O relato atribuído a Glória Franco começou a circular nas redes sociais de vários apoiantes do Livre/Tempo de Avançar e tornou-se viral. Ao Observador, a candidata de Évora confirmou esta versão e admitiu que chegou a pensar que a “chamada podia não ser real” ou que teria sido “alguém a fazer-se passar por representante da Universidade Católica”.

Questionado pelo Observador, o Centro de Estudos e Sondagens de Opinião da Universidade Católica (Cesop) não deixou de “manifestar estranheza” em relação ao caso relatado por Glória Franco e garantiu que “segue os mais rigorosos procedimentos científicos e técnicos na realização de sondagens, presenciais ou telefónicas”. Mais, explicaram os responsáveis pelo centro de sondagens, todos os “inquiridos são selecionados de forma aleatória e em cada domicílio é realizado apenas um inquérito“.

O Cesop esclarece ainda que “para prevenir eventuais desvios às regras transmitidas, temos dispositivos de validação e controlo de qualidade.
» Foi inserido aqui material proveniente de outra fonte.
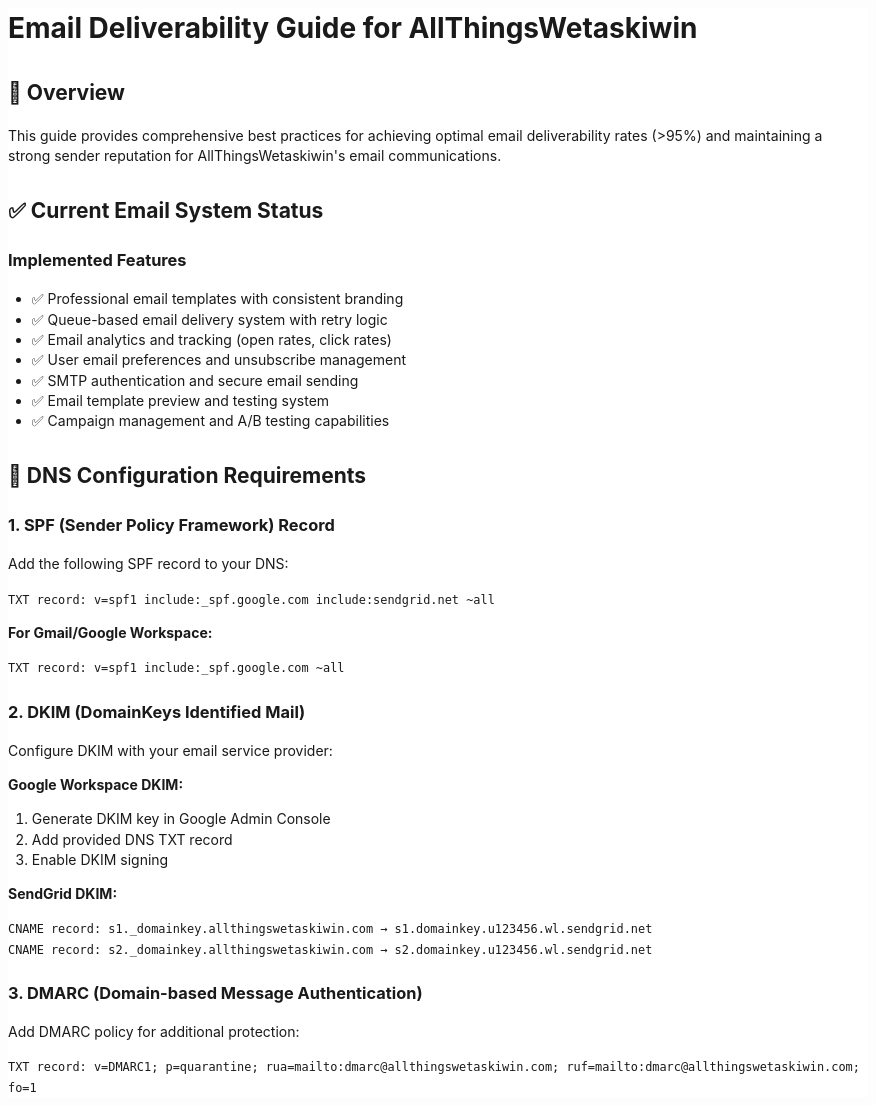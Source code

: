 # Email Deliverability Guide for AllThingsWetaskiwin

## 🎯 Overview

This guide provides comprehensive best practices for achieving optimal email deliverability rates (>95%) and maintaining a strong sender reputation for AllThingsWetaskiwin's email communications.

## ✅ Current Email System Status

### Implemented Features
- ✅ Professional email templates with consistent branding
- ✅ Queue-based email delivery system with retry logic
- ✅ Email analytics and tracking (open rates, click rates)
- ✅ User email preferences and unsubscribe management
- ✅ SMTP authentication and secure email sending
- ✅ Email template preview and testing system
- ✅ Campaign management and A/B testing capabilities

## 📧 DNS Configuration Requirements

### 1. SPF (Sender Policy Framework) Record
Add the following SPF record to your DNS:

```
TXT record: v=spf1 include:_spf.google.com include:sendgrid.net ~all
```

**For Gmail/Google Workspace:**
```
TXT record: v=spf1 include:_spf.google.com ~all
```

### 2. DKIM (DomainKeys Identified Mail)
Configure DKIM with your email service provider:

**Google Workspace DKIM:**
1. Generate DKIM key in Google Admin Console
2. Add provided DNS TXT record
3. Enable DKIM signing

**SendGrid DKIM:**
```
CNAME record: s1._domainkey.allthingswetaskiwin.com → s1.domainkey.u123456.wl.sendgrid.net
CNAME record: s2._domainkey.allthingswetaskiwin.com → s2.domainkey.u123456.wl.sendgrid.net
```

### 3. DMARC (Domain-based Message Authentication)
Add DMARC policy for additional protection:

```
TXT record: v=DMARC1; p=quarantine; rua=mailto:dmarc@allthingswetaskiwin.com; ruf=mailto:dmarc@allthingswetaskiwin.com; fo=1
```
O acompanhamento constante do trabalho de campo permite-nos corrigir eventuais erros, por exemplo eliminando registos obtidos de forma indevida”.

Quanto ao facto de o entrevistador não saber, alegadamente, a que partido se referia Glória Franco, o Cesop fez questão de lembrar que todos os inquiridores estão na posse de um “guião de entrevista” onde constam todos os partidos a considerar”. “Porém”, lembra, “o inquiridor tem instruções específicas para não ler os nomes dos partidos e aguardar que o inquirido mencione espontaneamente a sua escolha. Apenas então deve assinalar a resposta do inquirido”.

A terminar, os responsáveis pelo Cesop defendem que a experiência de Glória Franco “contraria em absoluto as práticas do CESOP, que sempre se pautaram pelo rigor metodológico e técnico”.